Tunnel books (also called peepshow books) consist of a set of pages bound with two folded concertina strips on each side and viewed through a hole in the cover. Openings in each page allow the viewer to see through the entire book to the back, and images on each page work together to create a dimensional scene inside. This type of book dates from the mid-18th century and was inspired by theatrical stage sets. Traditionally, these books were often created to commemorate special events or sold as souvenirs of tourist attractions. The term "tunnel book" derives from the fact that many of these books were made to commemorate the building of the tunnel under the Thames River in London in the mid-19th century. In the United States, tunnel books were made for such attractions as World's Fairs and the New York Botanical Gardens.

Recently the tunnel book format has been resurrected by book artist Carol Barton and others as a sculptural book form.
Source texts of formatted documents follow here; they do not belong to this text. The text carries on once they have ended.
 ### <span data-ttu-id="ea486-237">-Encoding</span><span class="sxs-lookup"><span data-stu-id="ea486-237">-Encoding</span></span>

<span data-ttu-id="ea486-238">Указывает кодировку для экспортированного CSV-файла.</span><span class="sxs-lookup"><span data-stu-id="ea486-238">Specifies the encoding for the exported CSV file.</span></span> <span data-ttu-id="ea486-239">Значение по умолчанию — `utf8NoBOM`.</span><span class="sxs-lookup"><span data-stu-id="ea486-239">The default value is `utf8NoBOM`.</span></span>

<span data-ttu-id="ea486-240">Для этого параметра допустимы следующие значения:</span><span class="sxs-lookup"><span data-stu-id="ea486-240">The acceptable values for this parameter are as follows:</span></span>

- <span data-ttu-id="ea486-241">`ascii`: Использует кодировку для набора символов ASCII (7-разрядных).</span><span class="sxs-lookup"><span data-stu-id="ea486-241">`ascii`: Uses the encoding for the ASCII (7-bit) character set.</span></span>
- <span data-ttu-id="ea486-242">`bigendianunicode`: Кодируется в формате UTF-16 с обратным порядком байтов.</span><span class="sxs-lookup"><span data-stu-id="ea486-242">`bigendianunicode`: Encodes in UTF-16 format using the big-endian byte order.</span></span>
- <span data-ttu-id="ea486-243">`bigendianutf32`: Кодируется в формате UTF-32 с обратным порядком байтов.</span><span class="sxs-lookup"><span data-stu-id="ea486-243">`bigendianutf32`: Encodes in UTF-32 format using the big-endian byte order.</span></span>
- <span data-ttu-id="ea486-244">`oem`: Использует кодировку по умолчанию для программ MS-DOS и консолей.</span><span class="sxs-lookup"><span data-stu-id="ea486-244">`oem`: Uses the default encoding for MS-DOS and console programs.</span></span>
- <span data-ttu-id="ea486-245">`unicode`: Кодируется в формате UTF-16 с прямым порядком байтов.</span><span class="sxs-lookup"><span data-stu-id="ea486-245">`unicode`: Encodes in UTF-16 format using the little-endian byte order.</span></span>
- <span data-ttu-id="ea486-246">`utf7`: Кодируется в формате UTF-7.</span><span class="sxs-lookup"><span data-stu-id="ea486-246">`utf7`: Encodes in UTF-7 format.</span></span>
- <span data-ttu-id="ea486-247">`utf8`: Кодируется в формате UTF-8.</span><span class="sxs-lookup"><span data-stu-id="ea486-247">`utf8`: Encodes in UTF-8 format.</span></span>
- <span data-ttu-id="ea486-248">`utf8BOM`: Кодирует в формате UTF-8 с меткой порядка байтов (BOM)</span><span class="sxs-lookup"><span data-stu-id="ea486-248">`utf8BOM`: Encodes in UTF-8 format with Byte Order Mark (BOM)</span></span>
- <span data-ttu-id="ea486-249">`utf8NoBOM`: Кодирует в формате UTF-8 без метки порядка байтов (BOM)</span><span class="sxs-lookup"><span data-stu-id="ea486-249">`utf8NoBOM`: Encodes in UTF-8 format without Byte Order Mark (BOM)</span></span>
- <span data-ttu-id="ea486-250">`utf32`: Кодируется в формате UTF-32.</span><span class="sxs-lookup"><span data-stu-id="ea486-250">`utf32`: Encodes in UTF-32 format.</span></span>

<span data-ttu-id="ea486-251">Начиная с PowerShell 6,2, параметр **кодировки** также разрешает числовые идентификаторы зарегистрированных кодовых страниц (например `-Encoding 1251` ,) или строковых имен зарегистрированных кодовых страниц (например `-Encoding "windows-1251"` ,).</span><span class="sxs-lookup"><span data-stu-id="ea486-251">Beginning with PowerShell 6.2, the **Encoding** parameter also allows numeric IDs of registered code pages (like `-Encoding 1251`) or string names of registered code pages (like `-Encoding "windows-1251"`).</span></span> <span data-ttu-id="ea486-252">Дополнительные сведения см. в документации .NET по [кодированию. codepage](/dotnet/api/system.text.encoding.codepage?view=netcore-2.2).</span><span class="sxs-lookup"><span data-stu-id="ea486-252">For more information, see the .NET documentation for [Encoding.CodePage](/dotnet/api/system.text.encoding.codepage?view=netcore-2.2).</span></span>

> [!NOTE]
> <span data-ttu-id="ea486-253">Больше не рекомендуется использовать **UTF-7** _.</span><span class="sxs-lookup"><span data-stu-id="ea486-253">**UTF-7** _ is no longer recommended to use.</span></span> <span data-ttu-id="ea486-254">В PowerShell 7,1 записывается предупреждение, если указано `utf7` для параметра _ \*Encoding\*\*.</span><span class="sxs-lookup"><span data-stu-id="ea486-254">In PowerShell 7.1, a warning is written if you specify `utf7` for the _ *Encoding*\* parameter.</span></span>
Artists are interested not only in the book's interior views, but also in treating the side accordions and covers as informational and visual surfaces.
A selection of tunnel books by Carol Barton is archived in the special collections of Virginia Commonwealth University's James Branch Cabell Library.

== Volvelles ==

Volvelles are paper constructions with rotating parts. An early example is the Astronomicum Caesareum, by Petrus Apianus, which was made for the Holy Roman Emperor Charles in 1540. The book is full of nested circular pieces revolving on grommets.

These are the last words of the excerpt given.